Problem requirements: Repeat the listing that follows character for character, omitting images.

━━━━━ Dataset entries ━━━━━

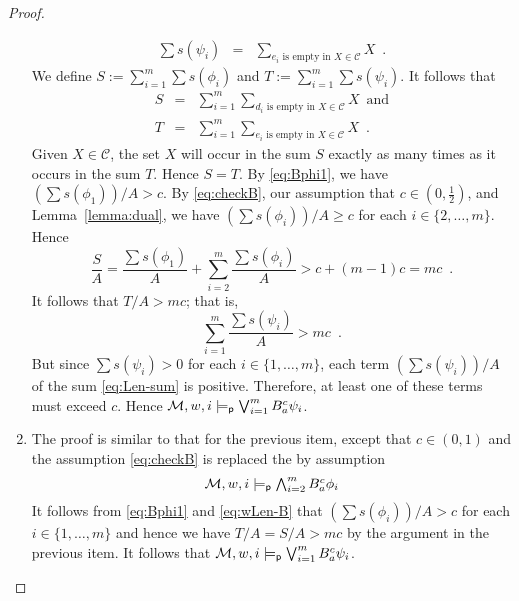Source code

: \documentclass[12pt]{article}
\newcommand{\XXXcomment}[1]{}
\newcommand{\XXXcomment}[1]{\marginpar{\color{blue}{\footnotesize #1}}}
\theoremstyle{definition}
\newcommand{\M}{{\cal M}}      %
\newcommand{\modelsp}{\models_{\mathsf{p}}}                  %
\begin{document}
\begin{proof}
\begin{enumerate}
\begin{eqnarray*}
      \textstyle
      \sum s(\psi_i) &=&
      \sum_{\text{$e_i$ is empty in $X\in\mathcal{C}$}} X \enspace\text{.}
    \end{eqnarray*}
    We define $S:=\sum_{i=1}^m\sum s(\phi_i)$ and $T:=\sum_{i=1}^m\sum
    s(\psi_i)$.  It follows that
    \begin{eqnarray*}
      S &=&
      \sum_{i=1}^m\sum_{\text{$d_i$ is empty in $X\in\mathcal{C}$}} X \enspace\text{and}
      \\
      T &=&
      \sum_{i=1}^m\sum_{\text{$e_i$ is empty in $X\in\mathcal{C}$}} X \enspace\text{.}
    \end{eqnarray*}
    Given $X\in\mathcal{C}$, the set $X$ will occur in the sum $S$
    exactly as many times as it occurs in the sum $T$.  Hence $S=T$.
    By \eqref{eq:Bphi1}, we have $(\sum s(\phi_1))/A>c$.  By
    \eqref{eq:checkB}, our assumption that $c\in(0,\frac 12)$, and
    Lemma~\ref{lemma:dual}, we have $(\sum s(\phi_i))/A\geq c$ for
    each $i\in\{2,\dots,m\}$.  Hence
    \[
    \frac SA = \frac{\sum s(\phi_1)}A + \sum_{i=2}^m\frac{\sum
      s(\phi_i)}A > c + (m-1)c = mc\enspace.
    \]
    It follows that $T/A>mc$; that is,
    \begin{equation}
      \sum_{i=1}^m \frac{\sum s(\psi_i)}A > mc\enspace.
      \label{eq:Len-sum}
    \end{equation}
    But since $\sum s(\psi_i)>0$ for each $i\in\{1,\dots,m\}$, each
    term $(\sum s(\psi_i))/A$ of the sum \eqref{eq:Len-sum} is
    positive.  Therefore, at least one of these terms must exceed $c$.
    Hence $\M,w,i\modelsp\bigvee_{i=1}^m B_a^c\psi_i$.

    \XXXcomment{Not sure I am completely happy with the clarity of the
      proof of Item~\ref{item:B-Len} (my adaptation of Segerberg's
      proof).  I wonder if it might be more straightforward to simply
      argue $ \sum s(\phi_1) + \cdots + \sum s(\phi_m) = \sum
      s(\psi_1) + \cdots + \sum s(\psi_m) $ directly, maybe using our
      notation $F(\phi)$ for $\sum s(\phi)$. \hfill --br}

  \item The proof is similar to that for the previous item, except
    that $c\in(0,1)$ and the assumption \eqref{eq:checkB} is replaced
    the by assumption
    \begin{equation}
      \textstyle
      \M,w,i\modelsp \bigwedge_{i=2}^m B^c_a\phi_i
      \label{eq:wLen-B}
    \end{equation}
    It follows from \eqref{eq:Bphi1} and \eqref{eq:wLen-B} that $(\sum
    s(\phi_i))/A>c$ for each $i\in\{1,\dots,m\}$ and hence we have
    $T/A=S/A>mc$ by the argument in the previous item.  It follows
    that $\M,w,i\modelsp\bigvee_{i=1}^m B_a^c\psi_i$.  \qedhere
  \end{enumerate}
\end{proof}
\end{document}
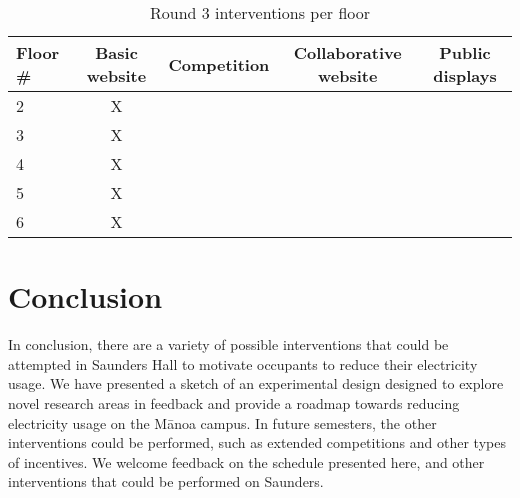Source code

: \documentclass[11pt]{article}
\begin{document}
\begin{table}[htbp]
	\centering
		\begin{tabular}{| l || c | c | c | c |}
			\hline
			Floor \# & Basic website & Competition & Collaborative website & Public displays \tabularnewline \hline \hline
			
			2 & X &   &   & \tabularnewline \hline
			
			3 & X &   &  & \tabularnewline \hline

			4 & X &   &   &   \tabularnewline \hline

			5 & X &   &  &   \tabularnewline \hline
			
			6 & X &   &   &   \tabularnewline \hline
		\end{tabular}
	\caption{Round 3 interventions per floor}
	\label{tab:post-competition-per-floor}
\end{table}

\section{Conclusion}

In conclusion, there are a variety of possible interventions that could be attempted in Saunders Hall to motivate occupants to reduce their electricity usage. We have presented a sketch of an experimental design designed to explore novel research areas in feedback and provide a roadmap towards reducing electricity usage on the M\=anoa campus. In future semesters, the other interventions could be performed, such as extended competitions and other types of incentives. We welcome feedback on the schedule presented here, and other interventions that could be performed on Saunders.





%
%
\end{document}
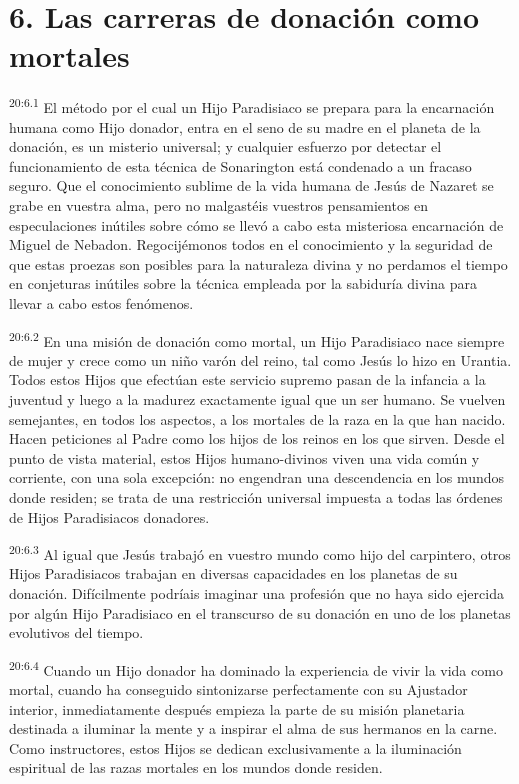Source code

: \section*{6. Las carreras de donación como mortales}
\par
\textsuperscript{20:6.1} El método por el cual un Hijo Paradisiaco se prepara para la encarnación humana como Hijo donador, entra en el seno de su madre en el planeta de la donación, es un misterio universal; y cualquier esfuerzo por detectar el funcionamiento de esta técnica de Sonarington está condenado a un fracaso seguro. Que el conocimiento sublime de la vida humana de Jesús de Nazaret se grabe en vuestra alma, pero no malgastéis vuestros pensamientos en especulaciones inútiles sobre cómo se llevó a cabo esta misteriosa encarnación de Miguel de Nebadon. Regocijémonos todos en el conocimiento y la seguridad de que estas proezas son posibles para la naturaleza divina y no perdamos el tiempo en conjeturas inútiles sobre la técnica empleada por la sabiduría divina para llevar a cabo estos fenómenos.

\par
\textsuperscript{20:6.2} En una misión de donación como mortal, un Hijo Paradisiaco nace siempre de mujer y crece como un niño varón del reino, tal como Jesús lo hizo en Urantia. Todos estos Hijos que efectúan este servicio supremo pasan de la infancia a la juventud y luego a la madurez exactamente igual que un ser humano. Se vuelven semejantes, en todos los aspectos, a los mortales de la raza en la que han nacido. Hacen peticiones al Padre como los hijos de los reinos en los que sirven. Desde el punto de vista material, estos Hijos humano-divinos viven una vida común y corriente, con una sola excepción: no engendran una descendencia en los mundos donde residen; se trata de una restricción universal impuesta a todas las órdenes de Hijos Paradisiacos donadores.

\par
\textsuperscript{20:6.3} Al igual que Jesús trabajó en vuestro mundo como hijo del carpintero, otros Hijos Paradisiacos trabajan en diversas capacidades en los planetas de su donación. Difícilmente podríais imaginar una profesión que no haya sido ejercida por algún Hijo Paradisiaco en el transcurso de su donación en uno de los planetas evolutivos del tiempo.

\par
\textsuperscript{20:6.4} Cuando un Hijo donador ha dominado la experiencia de vivir la vida como mortal, cuando ha conseguido sintonizarse perfectamente con su Ajustador interior, inmediatamente después empieza la parte de su misión planetaria destinada a iluminar la mente y a inspirar el alma de sus hermanos en la carne. Como instructores, estos Hijos se dedican exclusivamente a la iluminación espiritual de las razas mortales en los mundos donde residen.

━━━━━

Task result:
Source code

: \documentclass[12pt]{article}
\newcommand{\XXXcomment}[1]{}
\newcommand{\XXXcomment}[1]{\marginpar{\color{blue}{\footnotesize #1}}}
\theoremstyle{definition}
\newcommand{\M}{{\cal M}}      %
\newcommand{\modelsp}{\models_{\mathsf{p}}}                  %
\begin{document}
\begin{proof}
\begin{enumerate}
\begin{eqnarray*}
      \textstyle
      \sum s(\psi_i) &=&
      \sum_{\text{$e_i$ is empty in $X\in\mathcal{C}$}} X \enspace\text{.}
    \end{eqnarray*}
    We define $S:=\sum_{i=1}^m\sum s(\phi_i)$ and $T:=\sum_{i=1}^m\sum
    s(\psi_i)$.  It follows that
    \begin{eqnarray*}
      S &=&
      \sum_{i=1}^m\sum_{\text{$d_i$ is empty in $X\in\mathcal{C}$}} X \enspace\text{and}
      \\
      T &=&
      \sum_{i=1}^m\sum_{\text{$e_i$ is empty in $X\in\mathcal{C}$}} X \enspace\text{.}
    \end{eqnarray*}
    Given $X\in\mathcal{C}$, the set $X$ will occur in the sum $S$
    exactly as many times as it occurs in the sum $T$.  Hence $S=T$.
    By \eqref{eq:Bphi1}, we have $(\sum s(\phi_1))/A>c$.  By
    \eqref{eq:checkB}, our assumption that $c\in(0,\frac 12)$, and
    Lemma~\ref{lemma:dual}, we have $(\sum s(\phi_i))/A\geq c$ for
    each $i\in\{2,\dots,m\}$.  Hence
    \[
    \frac SA = \frac{\sum s(\phi_1)}A + \sum_{i=2}^m\frac{\sum
      s(\phi_i)}A > c + (m-1)c = mc\enspace.
    \]
    It follows that $T/A>mc$; that is,
    \begin{equation}
      \sum_{i=1}^m \frac{\sum s(\psi_i)}A > mc\enspace.
      \label{eq:Len-sum}
    \end{equation}
    But since $\sum s(\psi_i)>0$ for each $i\in\{1,\dots,m\}$, each
    term $(\sum s(\psi_i))/A$ of the sum \eqref{eq:Len-sum} is
    positive.  Therefore, at least one of these terms must exceed $c$.
    Hence $\M,w,i\modelsp\bigvee_{i=1}^m B_a^c\psi_i$.

    \XXXcomment{Not sure I am completely happy with the clarity of the
      proof of Item~\ref{item:B-Len} (my adaptation of Segerberg's
      proof).  I wonder if it might be more straightforward to simply
      argue $ \sum s(\phi_1) + \cdots + \sum s(\phi_m) = \sum
      s(\psi_1) + \cdots + \sum s(\psi_m) $ directly, maybe using our
      notation $F(\phi)$ for $\sum s(\phi)$. \hfill --br}

  \item The proof is similar to that for the previous item, except
    that $c\in(0,1)$ and the assumption \eqref{eq:checkB} is replaced
    the by assumption
    \begin{equation}
      \textstyle
      \M,w,i\modelsp \bigwedge_{i=2}^m B^c_a\phi_i
      \label{eq:wLen-B}
    \end{equation}
    It follows from \eqref{eq:Bphi1} and \eqref{eq:wLen-B} that $(\sum
    s(\phi_i))/A>c$ for each $i\in\{1,\dots,m\}$ and hence we have
    $T/A=S/A>mc$ by the argument in the previous item.  It follows
    that $\M,w,i\modelsp\bigvee_{i=1}^m B_a^c\psi_i$.  \qedhere
  \end{enumerate}
\end{proof}
\end{document}
Source code

: \documentclass[11pt]{article}
\begin{document}
\begin{table}[htbp]
	\centering
		\begin{tabular}{| l || c | c | c | c |}
			\hline
			Floor \# & Basic website & Competition & Collaborative website & Public displays \tabularnewline \hline \hline
			
			2 & X &   &   & \tabularnewline \hline
			
			3 & X &   &  & \tabularnewline \hline

			4 & X &   &   &   \tabularnewline \hline

			5 & X &   &  &   \tabularnewline \hline
			
			6 & X &   &   &   \tabularnewline \hline
		\end{tabular}
	\caption{Round 3 interventions per floor}
	\label{tab:post-competition-per-floor}
\end{table}

\section{Conclusion}

In conclusion, there are a variety of possible interventions that could be attempted in Saunders Hall to motivate occupants to reduce their electricity usage. We have presented a sketch of an experimental design designed to explore novel research areas in feedback and provide a roadmap towards reducing electricity usage on the M\=anoa campus. In future semesters, the other interventions could be performed, such as extended competitions and other types of incentives. We welcome feedback on the schedule presented here, and other interventions that could be performed on Saunders.





%
%
\end{document}
Source code

: \section*{6. Las carreras de donación como mortales}
\par
\textsuperscript{20:6.1} El método por el cual un Hijo Paradisiaco se prepara para la encarnación humana como Hijo donador, entra en el seno de su madre en el planeta de la donación, es un misterio universal; y cualquier esfuerzo por detectar el funcionamiento de esta técnica de Sonarington está condenado a un fracaso seguro. Que el conocimiento sublime de la vida humana de Jesús de Nazaret se grabe en vuestra alma, pero no malgastéis vuestros pensamientos en especulaciones inútiles sobre cómo se llevó a cabo esta misteriosa encarnación de Miguel de Nebadon. Regocijémonos todos en el conocimiento y la seguridad de que estas proezas son posibles para la naturaleza divina y no perdamos el tiempo en conjeturas inútiles sobre la técnica empleada por la sabiduría divina para llevar a cabo estos fenómenos.

\par
\textsuperscript{20:6.2} En una misión de donación como mortal, un Hijo Paradisiaco nace siempre de mujer y crece como un niño varón del reino, tal como Jesús lo hizo en Urantia. Todos estos Hijos que efectúan este servicio supremo pasan de la infancia a la juventud y luego a la madurez exactamente igual que un ser humano. Se vuelven semejantes, en todos los aspectos, a los mortales de la raza en la que han nacido. Hacen peticiones al Padre como los hijos de los reinos en los que sirven. Desde el punto de vista material, estos Hijos humano-divinos viven una vida común y corriente, con una sola excepción: no engendran una descendencia en los mundos donde residen; se trata de una restricción universal impuesta a todas las órdenes de Hijos Paradisiacos donadores.

\par
\textsuperscript{20:6.3} Al igual que Jesús trabajó en vuestro mundo como hijo del carpintero, otros Hijos Paradisiacos trabajan en diversas capacidades en los planetas de su donación. Difícilmente podríais imaginar una profesión que no haya sido ejercida por algún Hijo Paradisiaco en el transcurso de su donación en uno de los planetas evolutivos del tiempo.

\par
\textsuperscript{20:6.4} Cuando un Hijo donador ha dominado la experiencia de vivir la vida como mortal, cuando ha conseguido sintonizarse perfectamente con su Ajustador interior, inmediatamente después empieza la parte de su misión planetaria destinada a iluminar la mente y a inspirar el alma de sus hermanos en la carne. Como instructores, estos Hijos se dedican exclusivamente a la iluminación espiritual de las razas mortales en los mundos donde residen.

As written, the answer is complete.